Affiliation: University of Bologna, Italy

Keywords: comparative literature, literary theory, narratology, digital humanities

Website: https://www.unibo.it/sitoweb/ozen.dolcerocca/en

ORCID: 0000-0001-7022-995X

 

Full Profile

Ö.N. Dolcerocca is an Associate Professor of Literature at the University of Bologna. She received her doctoral degree with distinction in Comparative Literature from New York University in 2016. Her research focuses on literary theory, comparative literature, modernism, nineteenth-century cultural history, narratology, and digital humanities. She is the primary investigator of the ERC project “Modernizing Empires: Enlightenment, Nationalist Vanguards and Non-Western Literary Modernities” (NONWESTLIT). The project is a comparative study of cultural reforms, linguistic renewal and literary renaissance movements in three imperial traditions, caught between the East-West divide: Russia, Turkey and Japan. It looks at the negotiated cultural models in modernization and westernization processes and argues that their shared historical experience resulted in a common intellectual vocabulary and narrative models shared by otherwise extremely diverse cultures. The project aims to develop a comparative model, drawing a polycentric and plural map of literary modernity. In three subprojects, this project investigates structural similarities in 1.Questions and concepts in literary criticism; 2.Translational practices and translated works from Europe, and 3.Narrative logic and typologies in fiction. It is the first comparative multilingual study of the non-Western literary modernities to bring these specific traditions together. It contests Eurocentric models of literary history which interprets these cases as failures or late emulations. It challenges an overemphasis on single national traditions or on postcolonial approaches, and limited body of studied texts and analysis techniques in the study of the non-West. The project follows a multi-method research strategy to conduct historical and literary comparisons between the emerging national literary systems, combining qualitative and quantitative methods in order to map transnational networks of narrative strategies, conceptual systems and translation practices. It brings new directions in Digital Humanities, expanding it to non-Western and multilingual comparative research. Finally, it makes a much-needed contribution to the current literary corpus by making unknown and untranslated texts available and accessible.

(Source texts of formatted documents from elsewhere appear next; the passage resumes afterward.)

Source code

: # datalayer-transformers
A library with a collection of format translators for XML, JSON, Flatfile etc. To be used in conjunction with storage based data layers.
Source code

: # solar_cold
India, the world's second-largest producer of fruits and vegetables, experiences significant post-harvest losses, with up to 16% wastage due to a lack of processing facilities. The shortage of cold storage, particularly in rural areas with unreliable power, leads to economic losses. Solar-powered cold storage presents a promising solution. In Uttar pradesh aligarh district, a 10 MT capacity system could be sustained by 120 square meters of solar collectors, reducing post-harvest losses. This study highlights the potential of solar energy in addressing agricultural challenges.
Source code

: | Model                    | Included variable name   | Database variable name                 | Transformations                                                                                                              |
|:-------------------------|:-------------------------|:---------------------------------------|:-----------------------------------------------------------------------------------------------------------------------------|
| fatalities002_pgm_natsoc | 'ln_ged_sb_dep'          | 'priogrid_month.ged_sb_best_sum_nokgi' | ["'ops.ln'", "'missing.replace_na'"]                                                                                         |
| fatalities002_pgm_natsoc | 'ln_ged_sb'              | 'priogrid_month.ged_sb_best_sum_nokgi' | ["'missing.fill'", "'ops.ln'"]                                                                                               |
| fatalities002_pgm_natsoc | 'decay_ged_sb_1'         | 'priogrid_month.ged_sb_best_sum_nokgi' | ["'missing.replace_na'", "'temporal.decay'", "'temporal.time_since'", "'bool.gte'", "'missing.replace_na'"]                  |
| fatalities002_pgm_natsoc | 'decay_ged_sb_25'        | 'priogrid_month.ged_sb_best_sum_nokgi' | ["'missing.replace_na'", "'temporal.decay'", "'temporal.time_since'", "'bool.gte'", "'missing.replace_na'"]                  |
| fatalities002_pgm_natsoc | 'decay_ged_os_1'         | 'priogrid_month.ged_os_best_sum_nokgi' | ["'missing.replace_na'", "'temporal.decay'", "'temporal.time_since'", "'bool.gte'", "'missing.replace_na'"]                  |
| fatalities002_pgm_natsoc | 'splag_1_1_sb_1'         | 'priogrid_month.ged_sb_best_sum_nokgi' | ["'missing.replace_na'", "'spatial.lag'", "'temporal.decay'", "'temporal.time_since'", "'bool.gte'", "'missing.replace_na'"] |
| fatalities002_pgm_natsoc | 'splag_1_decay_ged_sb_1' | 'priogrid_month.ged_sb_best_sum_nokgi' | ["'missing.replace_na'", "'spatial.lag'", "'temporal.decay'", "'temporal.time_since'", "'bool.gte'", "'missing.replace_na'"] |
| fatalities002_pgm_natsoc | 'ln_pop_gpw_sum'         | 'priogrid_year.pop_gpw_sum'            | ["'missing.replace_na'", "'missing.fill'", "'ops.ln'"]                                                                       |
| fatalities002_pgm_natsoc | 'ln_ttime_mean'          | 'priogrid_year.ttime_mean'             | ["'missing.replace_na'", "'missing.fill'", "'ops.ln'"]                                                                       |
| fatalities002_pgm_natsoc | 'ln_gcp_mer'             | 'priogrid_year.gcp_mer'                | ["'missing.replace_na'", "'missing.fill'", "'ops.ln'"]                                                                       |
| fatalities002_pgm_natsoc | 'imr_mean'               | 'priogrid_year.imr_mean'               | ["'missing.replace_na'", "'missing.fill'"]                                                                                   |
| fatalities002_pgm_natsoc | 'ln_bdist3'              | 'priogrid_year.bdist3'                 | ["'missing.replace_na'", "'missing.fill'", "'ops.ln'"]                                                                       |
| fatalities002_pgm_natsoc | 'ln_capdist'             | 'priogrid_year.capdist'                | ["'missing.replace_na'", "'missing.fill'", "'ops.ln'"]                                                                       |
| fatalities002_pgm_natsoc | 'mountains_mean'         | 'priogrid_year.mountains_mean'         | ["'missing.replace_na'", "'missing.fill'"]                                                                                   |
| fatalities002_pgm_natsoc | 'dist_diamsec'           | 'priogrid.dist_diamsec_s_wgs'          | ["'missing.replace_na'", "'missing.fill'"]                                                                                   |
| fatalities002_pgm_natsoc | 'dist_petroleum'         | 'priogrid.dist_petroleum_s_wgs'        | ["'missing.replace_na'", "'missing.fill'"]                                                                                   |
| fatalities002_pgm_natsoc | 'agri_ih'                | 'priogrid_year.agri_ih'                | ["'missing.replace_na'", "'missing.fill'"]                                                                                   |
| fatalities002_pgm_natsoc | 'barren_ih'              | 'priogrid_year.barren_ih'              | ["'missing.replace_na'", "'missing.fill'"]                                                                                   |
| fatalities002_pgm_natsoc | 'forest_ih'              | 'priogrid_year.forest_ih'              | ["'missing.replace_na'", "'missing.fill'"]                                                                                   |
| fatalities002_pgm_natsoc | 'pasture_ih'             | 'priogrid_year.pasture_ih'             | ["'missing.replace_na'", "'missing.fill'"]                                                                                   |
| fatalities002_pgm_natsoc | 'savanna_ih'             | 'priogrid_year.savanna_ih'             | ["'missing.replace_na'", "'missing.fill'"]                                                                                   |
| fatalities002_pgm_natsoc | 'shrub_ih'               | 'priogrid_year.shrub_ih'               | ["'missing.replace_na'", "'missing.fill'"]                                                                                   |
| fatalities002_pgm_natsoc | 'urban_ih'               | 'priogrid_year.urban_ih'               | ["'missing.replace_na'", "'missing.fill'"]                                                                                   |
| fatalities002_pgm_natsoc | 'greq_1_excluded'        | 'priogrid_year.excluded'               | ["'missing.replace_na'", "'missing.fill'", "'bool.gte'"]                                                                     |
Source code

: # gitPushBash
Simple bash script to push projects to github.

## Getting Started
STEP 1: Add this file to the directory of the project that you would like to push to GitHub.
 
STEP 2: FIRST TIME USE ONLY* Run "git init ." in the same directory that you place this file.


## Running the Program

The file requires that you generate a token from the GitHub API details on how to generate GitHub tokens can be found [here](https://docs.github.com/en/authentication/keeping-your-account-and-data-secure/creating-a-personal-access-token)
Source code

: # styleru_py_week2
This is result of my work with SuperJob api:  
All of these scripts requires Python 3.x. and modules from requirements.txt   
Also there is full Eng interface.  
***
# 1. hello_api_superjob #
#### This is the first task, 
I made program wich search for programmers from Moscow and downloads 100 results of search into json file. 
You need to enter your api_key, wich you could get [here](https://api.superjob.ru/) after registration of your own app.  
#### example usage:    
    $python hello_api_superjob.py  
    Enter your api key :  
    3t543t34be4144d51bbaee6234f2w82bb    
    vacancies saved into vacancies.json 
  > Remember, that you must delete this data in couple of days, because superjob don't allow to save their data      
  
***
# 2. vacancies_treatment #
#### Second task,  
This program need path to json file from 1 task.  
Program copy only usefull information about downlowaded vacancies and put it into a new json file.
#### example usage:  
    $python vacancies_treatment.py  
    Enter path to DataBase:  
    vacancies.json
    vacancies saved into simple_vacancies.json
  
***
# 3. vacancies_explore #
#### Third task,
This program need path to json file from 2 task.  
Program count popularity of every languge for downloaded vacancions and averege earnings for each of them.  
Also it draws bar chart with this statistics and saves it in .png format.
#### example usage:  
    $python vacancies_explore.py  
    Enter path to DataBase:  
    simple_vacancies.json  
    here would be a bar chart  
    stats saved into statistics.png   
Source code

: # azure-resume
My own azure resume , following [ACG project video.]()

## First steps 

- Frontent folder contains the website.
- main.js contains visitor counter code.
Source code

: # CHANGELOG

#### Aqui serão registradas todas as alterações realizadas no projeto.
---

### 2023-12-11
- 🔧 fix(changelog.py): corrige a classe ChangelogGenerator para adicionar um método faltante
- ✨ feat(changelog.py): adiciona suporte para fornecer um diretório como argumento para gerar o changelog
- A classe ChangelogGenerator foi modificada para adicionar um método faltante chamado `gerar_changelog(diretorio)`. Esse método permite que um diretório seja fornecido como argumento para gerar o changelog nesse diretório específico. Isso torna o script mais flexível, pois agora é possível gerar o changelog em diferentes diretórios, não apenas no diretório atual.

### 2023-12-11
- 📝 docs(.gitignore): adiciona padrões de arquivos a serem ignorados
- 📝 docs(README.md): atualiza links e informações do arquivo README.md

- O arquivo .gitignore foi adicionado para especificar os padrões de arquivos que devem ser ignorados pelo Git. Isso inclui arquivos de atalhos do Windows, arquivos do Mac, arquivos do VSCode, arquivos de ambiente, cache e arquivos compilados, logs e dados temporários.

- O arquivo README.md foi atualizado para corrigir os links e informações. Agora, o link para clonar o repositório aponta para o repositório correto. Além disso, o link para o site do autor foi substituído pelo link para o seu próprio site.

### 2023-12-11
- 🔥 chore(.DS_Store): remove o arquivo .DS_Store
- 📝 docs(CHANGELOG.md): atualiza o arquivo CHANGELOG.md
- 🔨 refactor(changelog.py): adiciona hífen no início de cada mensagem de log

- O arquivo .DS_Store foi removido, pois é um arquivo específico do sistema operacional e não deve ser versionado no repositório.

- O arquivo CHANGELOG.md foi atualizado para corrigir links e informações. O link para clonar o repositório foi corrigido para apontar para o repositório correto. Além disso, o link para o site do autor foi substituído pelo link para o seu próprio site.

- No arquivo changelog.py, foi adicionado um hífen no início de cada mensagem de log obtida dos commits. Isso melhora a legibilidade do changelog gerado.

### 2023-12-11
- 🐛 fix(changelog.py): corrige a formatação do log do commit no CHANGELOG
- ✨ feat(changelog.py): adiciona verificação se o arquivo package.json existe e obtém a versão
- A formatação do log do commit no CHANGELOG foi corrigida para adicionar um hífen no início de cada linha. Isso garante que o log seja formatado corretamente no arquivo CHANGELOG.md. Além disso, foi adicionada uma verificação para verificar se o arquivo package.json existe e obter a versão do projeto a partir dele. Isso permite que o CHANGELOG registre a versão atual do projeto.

Dolcerocca completed her higher education in Istanbul, Marburg, Paris and New York. She widely published scholarly articles and book chapters on Comparative literature. Her masters thesis “Self and Desire in the Modern Turkish Novel” was published as a book in 2012. She is the guest editor of the special issue entitled “Beyond World Literature: Reading Ahmet Hamdi Tanpınar Today,” which appeared in the journal of Middle Eastern Literatures. The issue offers new ways to read Turkish literature, beyond its common perception as the phantasmic union of ‘East’ and ‘West.’ Her articles “Free Spirited Clocks: Tanpınar’s Modernism and Time Regulation Institute,” and “Chronometrics in the Modern Metropolis: The City, the Past and Collective Memory in A.H. Tanpınar,” both mark out a transnational comparativism that contribute to the current debates on comparative methodologies and modernist studies. Her most recent publications include commissioned chapters on the nineteenth-century Ottoman Literature by Oxford University Press and I.B. Tauris. She is currently working on her book manuscript on the development of modernist fiction in Turkey in a comparative perspective.

Dolcerocca currently serves as an executive council member in the MLA West Asian Literatures Forum and as the chair of the ACLA Owen Aldridge Prize Committee. In her academic service, she is interested in promoting humanities and liberal arts in higher education, addressing the particular problems the humanities face today, and strengthening interdisciplinary relations between science and humanities.